Records from a data collection

· · ·

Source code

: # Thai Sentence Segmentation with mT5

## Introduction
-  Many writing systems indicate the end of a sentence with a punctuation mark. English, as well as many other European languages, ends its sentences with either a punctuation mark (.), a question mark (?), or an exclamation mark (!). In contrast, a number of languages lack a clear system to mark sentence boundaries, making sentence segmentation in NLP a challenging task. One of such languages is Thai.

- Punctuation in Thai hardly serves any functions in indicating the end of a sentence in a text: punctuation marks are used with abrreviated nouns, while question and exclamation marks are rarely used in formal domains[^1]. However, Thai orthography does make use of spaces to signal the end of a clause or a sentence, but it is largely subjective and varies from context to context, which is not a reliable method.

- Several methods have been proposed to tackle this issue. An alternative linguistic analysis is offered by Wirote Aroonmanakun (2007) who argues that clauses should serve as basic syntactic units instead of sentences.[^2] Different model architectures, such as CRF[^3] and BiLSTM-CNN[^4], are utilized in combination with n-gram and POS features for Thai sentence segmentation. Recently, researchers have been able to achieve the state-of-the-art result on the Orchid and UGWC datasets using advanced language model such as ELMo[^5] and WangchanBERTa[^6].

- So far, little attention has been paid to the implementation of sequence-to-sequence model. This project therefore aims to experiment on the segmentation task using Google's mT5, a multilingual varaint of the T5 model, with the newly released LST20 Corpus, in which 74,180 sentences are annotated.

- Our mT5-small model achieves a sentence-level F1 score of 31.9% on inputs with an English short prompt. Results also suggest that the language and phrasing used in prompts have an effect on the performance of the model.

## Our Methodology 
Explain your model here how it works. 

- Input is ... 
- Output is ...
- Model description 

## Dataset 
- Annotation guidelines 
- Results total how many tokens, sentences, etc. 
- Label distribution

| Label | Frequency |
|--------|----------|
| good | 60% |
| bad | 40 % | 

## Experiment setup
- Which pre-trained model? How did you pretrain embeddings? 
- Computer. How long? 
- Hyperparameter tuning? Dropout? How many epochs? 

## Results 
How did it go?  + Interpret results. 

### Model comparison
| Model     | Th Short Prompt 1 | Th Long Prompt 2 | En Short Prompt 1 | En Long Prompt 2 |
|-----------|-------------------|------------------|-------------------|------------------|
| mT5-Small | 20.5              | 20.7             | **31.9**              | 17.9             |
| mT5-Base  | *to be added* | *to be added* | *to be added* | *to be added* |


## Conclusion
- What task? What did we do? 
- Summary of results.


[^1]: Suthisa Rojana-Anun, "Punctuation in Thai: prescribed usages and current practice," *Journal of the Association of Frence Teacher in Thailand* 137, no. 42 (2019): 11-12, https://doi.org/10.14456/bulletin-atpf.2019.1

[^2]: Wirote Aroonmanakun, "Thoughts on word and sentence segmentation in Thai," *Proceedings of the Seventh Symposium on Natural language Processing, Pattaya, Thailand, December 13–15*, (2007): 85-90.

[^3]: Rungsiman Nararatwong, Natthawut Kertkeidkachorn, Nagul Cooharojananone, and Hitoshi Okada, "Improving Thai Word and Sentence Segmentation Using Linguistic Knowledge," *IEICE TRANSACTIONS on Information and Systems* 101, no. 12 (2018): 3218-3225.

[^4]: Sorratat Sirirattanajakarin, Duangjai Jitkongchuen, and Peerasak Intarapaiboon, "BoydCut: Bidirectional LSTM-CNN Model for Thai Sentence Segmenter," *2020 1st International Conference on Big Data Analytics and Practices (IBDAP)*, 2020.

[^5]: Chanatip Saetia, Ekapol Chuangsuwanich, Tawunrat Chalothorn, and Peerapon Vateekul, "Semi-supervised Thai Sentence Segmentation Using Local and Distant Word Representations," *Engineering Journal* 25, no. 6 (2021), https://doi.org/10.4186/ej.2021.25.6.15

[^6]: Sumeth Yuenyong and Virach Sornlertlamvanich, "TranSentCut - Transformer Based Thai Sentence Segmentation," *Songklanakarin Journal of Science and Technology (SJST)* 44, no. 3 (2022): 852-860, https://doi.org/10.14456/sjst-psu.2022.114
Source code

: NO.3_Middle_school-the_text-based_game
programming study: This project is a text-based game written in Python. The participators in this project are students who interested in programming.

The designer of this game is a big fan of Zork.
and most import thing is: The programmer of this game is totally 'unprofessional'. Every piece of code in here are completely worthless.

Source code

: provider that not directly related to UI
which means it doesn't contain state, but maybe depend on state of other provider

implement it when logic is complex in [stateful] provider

· · ·

* _TO DO_:
Each line of the data must be written out exactly as it appears.

* _RESPONSE TO THE TASK_:
Source code

: # Thai Sentence Segmentation with mT5

## Introduction
-  Many writing systems indicate the end of a sentence with a punctuation mark. English, as well as many other European languages, ends its sentences with either a punctuation mark (.), a question mark (?), or an exclamation mark (!). In contrast, a number of languages lack a clear system to mark sentence boundaries, making sentence segmentation in NLP a challenging task. One of such languages is Thai.

- Punctuation in Thai hardly serves any functions in indicating the end of a sentence in a text: punctuation marks are used with abrreviated nouns, while question and exclamation marks are rarely used in formal domains[^1]. However, Thai orthography does make use of spaces to signal the end of a clause or a sentence, but it is largely subjective and varies from context to context, which is not a reliable method.

- Several methods have been proposed to tackle this issue. An alternative linguistic analysis is offered by Wirote Aroonmanakun (2007) who argues that clauses should serve as basic syntactic units instead of sentences.[^2] Different model architectures, such as CRF[^3] and BiLSTM-CNN[^4], are utilized in combination with n-gram and POS features for Thai sentence segmentation. Recently, researchers have been able to achieve the state-of-the-art result on the Orchid and UGWC datasets using advanced language model such as ELMo[^5] and WangchanBERTa[^6].

- So far, little attention has been paid to the implementation of sequence-to-sequence model. This project therefore aims to experiment on the segmentation task using Google's mT5, a multilingual varaint of the T5 model, with the newly released LST20 Corpus, in which 74,180 sentences are annotated.

- Our mT5-small model achieves a sentence-level F1 score of 31.9% on inputs with an English short prompt. Results also suggest that the language and phrasing used in prompts have an effect on the performance of the model.

## Our Methodology 
Explain your model here how it works. 

- Input is ... 
- Output is ...
- Model description 

## Dataset 
- Annotation guidelines 
- Results total how many tokens, sentences, etc. 
- Label distribution

| Label | Frequency |
|--------|----------|
| good | 60% |
| bad | 40 % | 

## Experiment setup
- Which pre-trained model? How did you pretrain embeddings? 
- Computer. How long? 
- Hyperparameter tuning? Dropout? How many epochs? 

## Results 
How did it go?  + Interpret results. 

### Model comparison
| Model     | Th Short Prompt 1 | Th Long Prompt 2 | En Short Prompt 1 | En Long Prompt 2 |
|-----------|-------------------|------------------|-------------------|------------------|
| mT5-Small | 20.5              | 20.7             | **31.9**              | 17.9             |
| mT5-Base  | *to be added* | *to be added* | *to be added* | *to be added* |


## Conclusion
- What task? What did we do? 
- Summary of results.


[^1]: Suthisa Rojana-Anun, "Punctuation in Thai: prescribed usages and current practice," *Journal of the Association of Frence Teacher in Thailand* 137, no. 42 (2019): 11-12, https://doi.org/10.14456/bulletin-atpf.2019.1

[^2]: Wirote Aroonmanakun, "Thoughts on word and sentence segmentation in Thai," *Proceedings of the Seventh Symposium on Natural language Processing, Pattaya, Thailand, December 13–15*, (2007): 85-90.

[^3]: Rungsiman Nararatwong, Natthawut Kertkeidkachorn, Nagul Cooharojananone, and Hitoshi Okada, "Improving Thai Word and Sentence Segmentation Using Linguistic Knowledge," *IEICE TRANSACTIONS on Information and Systems* 101, no. 12 (2018): 3218-3225.

[^4]: Sorratat Sirirattanajakarin, Duangjai Jitkongchuen, and Peerasak Intarapaiboon, "BoydCut: Bidirectional LSTM-CNN Model for Thai Sentence Segmenter," *2020 1st International Conference on Big Data Analytics and Practices (IBDAP)*, 2020.

[^5]: Chanatip Saetia, Ekapol Chuangsuwanich, Tawunrat Chalothorn, and Peerapon Vateekul, "Semi-supervised Thai Sentence Segmentation Using Local and Distant Word Representations," *Engineering Journal* 25, no. 6 (2021), https://doi.org/10.4186/ej.2021.25.6.15

[^6]: Sumeth Yuenyong and Virach Sornlertlamvanich, "TranSentCut - Transformer Based Thai Sentence Segmentation," *Songklanakarin Journal of Science and Technology (SJST)* 44, no. 3 (2022): 852-860, https://doi.org/10.14456/sjst-psu.2022.114
Source code

: NO.3_Middle_school-the_text-based_game
programming study: This project is a text-based game written in Python. The participators in this project are students who interested in programming.

The designer of this game is a big fan of Zork.
and most import thing is: The programmer of this game is totally 'unprofessional'. Every piece of code in here are completely worthless.

Source code

: provider that not directly related to UI
which means it doesn't contain state, but maybe depend on state of other provider

implement it when logic is complex in [stateful] provider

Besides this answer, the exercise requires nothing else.